Try it
Report back every line in the data that includes the string "requirements".

-------- Data shown

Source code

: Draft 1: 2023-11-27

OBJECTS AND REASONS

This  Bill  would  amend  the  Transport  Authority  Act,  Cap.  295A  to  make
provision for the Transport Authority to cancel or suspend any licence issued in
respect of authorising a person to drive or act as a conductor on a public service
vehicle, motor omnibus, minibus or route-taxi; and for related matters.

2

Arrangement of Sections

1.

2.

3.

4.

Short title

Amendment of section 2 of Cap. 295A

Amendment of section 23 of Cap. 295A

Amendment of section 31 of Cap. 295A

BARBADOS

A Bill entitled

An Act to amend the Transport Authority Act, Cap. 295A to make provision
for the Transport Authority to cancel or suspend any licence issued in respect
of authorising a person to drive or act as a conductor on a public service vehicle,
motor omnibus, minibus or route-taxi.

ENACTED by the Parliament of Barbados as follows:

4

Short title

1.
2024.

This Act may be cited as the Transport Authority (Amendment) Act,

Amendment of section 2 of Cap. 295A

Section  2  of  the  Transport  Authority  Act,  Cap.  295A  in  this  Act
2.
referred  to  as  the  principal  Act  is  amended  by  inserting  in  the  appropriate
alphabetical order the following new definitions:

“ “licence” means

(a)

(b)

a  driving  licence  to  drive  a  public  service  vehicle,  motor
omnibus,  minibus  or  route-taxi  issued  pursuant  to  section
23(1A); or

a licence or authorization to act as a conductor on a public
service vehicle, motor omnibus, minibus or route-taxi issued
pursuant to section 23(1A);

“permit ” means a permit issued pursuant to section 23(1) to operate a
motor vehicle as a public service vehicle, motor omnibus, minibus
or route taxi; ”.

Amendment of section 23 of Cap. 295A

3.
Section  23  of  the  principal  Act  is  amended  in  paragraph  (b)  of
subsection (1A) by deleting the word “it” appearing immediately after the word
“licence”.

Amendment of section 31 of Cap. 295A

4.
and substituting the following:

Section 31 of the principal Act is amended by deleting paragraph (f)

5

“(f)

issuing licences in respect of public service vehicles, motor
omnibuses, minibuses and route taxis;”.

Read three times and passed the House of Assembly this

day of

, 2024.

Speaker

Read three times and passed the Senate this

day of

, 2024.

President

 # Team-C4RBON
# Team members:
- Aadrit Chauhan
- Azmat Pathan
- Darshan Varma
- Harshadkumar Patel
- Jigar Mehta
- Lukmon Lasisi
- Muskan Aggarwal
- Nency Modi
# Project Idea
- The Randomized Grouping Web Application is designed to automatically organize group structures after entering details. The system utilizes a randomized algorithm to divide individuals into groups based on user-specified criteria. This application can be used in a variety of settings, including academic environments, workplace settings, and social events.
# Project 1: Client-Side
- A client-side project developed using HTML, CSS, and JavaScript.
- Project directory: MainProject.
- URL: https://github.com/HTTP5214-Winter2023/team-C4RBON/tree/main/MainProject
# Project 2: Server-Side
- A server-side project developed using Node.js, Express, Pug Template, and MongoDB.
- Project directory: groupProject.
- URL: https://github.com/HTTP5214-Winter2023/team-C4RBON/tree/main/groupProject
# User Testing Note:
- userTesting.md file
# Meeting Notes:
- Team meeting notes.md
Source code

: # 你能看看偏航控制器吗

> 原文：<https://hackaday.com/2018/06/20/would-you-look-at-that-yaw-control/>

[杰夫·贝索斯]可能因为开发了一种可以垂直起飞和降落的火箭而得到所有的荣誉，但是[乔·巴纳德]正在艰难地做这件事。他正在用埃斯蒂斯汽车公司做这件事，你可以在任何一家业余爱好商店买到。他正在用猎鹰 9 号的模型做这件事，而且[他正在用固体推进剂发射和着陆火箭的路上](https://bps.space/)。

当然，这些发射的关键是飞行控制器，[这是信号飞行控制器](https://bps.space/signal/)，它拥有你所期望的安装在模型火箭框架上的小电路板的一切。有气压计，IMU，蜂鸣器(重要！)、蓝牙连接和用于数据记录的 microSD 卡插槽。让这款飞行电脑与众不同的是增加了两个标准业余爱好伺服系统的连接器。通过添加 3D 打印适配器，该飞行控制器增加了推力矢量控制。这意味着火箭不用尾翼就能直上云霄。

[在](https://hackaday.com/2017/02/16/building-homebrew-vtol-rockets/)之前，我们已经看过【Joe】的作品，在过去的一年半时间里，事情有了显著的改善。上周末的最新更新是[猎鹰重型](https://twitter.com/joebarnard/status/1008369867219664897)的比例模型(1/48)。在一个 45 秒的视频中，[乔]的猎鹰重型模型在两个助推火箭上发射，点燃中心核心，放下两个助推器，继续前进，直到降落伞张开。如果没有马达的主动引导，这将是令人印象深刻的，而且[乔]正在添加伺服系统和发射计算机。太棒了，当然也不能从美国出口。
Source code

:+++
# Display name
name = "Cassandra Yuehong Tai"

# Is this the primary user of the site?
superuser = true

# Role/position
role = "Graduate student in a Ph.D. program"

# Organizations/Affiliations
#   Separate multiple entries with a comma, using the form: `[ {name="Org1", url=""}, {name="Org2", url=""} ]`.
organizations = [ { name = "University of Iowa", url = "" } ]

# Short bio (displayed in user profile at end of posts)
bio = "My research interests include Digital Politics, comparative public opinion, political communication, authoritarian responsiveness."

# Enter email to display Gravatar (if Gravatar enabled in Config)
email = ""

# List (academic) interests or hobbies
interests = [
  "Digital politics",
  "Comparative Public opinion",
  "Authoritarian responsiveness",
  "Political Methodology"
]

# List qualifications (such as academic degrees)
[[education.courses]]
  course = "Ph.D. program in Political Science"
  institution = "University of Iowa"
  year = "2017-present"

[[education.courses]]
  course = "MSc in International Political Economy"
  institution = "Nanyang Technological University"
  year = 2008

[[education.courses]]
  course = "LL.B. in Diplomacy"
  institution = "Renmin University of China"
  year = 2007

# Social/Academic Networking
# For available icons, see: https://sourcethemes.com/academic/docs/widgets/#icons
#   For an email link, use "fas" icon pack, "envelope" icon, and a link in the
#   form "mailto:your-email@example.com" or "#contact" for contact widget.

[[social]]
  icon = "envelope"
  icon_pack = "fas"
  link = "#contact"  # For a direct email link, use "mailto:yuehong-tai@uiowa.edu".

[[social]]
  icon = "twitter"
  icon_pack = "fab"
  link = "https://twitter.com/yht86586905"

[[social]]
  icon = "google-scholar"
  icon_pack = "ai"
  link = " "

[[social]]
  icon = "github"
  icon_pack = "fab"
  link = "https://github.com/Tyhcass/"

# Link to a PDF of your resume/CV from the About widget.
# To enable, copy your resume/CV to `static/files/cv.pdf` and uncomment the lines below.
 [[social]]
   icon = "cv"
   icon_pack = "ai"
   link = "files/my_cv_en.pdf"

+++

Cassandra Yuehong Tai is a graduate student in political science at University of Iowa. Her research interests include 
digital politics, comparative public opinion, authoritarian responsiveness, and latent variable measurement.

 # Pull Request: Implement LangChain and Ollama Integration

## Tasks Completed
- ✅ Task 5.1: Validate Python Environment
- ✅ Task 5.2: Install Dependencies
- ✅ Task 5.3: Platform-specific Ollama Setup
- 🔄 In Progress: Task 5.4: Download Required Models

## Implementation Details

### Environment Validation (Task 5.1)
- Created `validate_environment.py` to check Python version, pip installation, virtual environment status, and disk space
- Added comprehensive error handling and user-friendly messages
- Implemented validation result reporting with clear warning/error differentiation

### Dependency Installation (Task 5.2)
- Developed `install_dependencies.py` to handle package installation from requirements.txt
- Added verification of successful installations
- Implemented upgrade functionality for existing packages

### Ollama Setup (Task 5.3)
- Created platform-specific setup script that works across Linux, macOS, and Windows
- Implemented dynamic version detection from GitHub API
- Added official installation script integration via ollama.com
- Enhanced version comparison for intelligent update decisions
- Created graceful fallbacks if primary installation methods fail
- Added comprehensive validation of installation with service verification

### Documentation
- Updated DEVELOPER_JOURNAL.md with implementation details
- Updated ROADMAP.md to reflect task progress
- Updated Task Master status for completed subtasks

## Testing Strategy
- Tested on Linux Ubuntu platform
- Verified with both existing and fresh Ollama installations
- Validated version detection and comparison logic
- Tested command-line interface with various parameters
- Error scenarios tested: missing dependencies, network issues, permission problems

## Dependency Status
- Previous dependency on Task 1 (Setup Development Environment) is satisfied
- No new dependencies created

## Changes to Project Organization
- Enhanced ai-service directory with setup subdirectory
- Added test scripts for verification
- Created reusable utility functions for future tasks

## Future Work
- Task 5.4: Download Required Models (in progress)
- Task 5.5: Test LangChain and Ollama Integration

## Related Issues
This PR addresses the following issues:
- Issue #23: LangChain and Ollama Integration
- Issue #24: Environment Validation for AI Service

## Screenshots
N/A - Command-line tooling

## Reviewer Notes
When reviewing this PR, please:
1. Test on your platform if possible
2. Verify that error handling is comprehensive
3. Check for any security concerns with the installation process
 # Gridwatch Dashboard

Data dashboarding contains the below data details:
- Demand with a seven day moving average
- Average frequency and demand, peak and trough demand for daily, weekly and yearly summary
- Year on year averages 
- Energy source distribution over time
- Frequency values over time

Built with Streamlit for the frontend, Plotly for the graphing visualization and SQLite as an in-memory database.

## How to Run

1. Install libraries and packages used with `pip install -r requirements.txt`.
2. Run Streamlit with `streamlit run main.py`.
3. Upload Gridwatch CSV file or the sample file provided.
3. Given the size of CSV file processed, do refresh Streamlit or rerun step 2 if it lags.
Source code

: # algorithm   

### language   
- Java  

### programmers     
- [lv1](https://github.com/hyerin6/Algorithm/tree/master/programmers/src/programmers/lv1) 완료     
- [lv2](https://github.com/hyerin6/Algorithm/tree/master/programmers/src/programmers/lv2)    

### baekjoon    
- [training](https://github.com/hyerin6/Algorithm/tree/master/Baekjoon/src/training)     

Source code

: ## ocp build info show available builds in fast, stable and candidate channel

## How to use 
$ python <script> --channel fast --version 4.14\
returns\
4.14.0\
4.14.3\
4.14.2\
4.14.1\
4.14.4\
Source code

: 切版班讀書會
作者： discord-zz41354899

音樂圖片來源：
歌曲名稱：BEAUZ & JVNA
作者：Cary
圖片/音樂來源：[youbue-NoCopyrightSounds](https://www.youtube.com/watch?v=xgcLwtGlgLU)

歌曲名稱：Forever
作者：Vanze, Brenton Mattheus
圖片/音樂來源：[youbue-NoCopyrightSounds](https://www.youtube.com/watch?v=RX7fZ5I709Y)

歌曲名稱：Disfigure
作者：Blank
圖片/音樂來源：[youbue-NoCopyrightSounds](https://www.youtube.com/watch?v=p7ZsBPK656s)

----------------

Task solution
- Developed `install_dependencies.py` to handle package installation from requirements.txt
1. Install libraries and packages used with `pip install -r requirements.txt`.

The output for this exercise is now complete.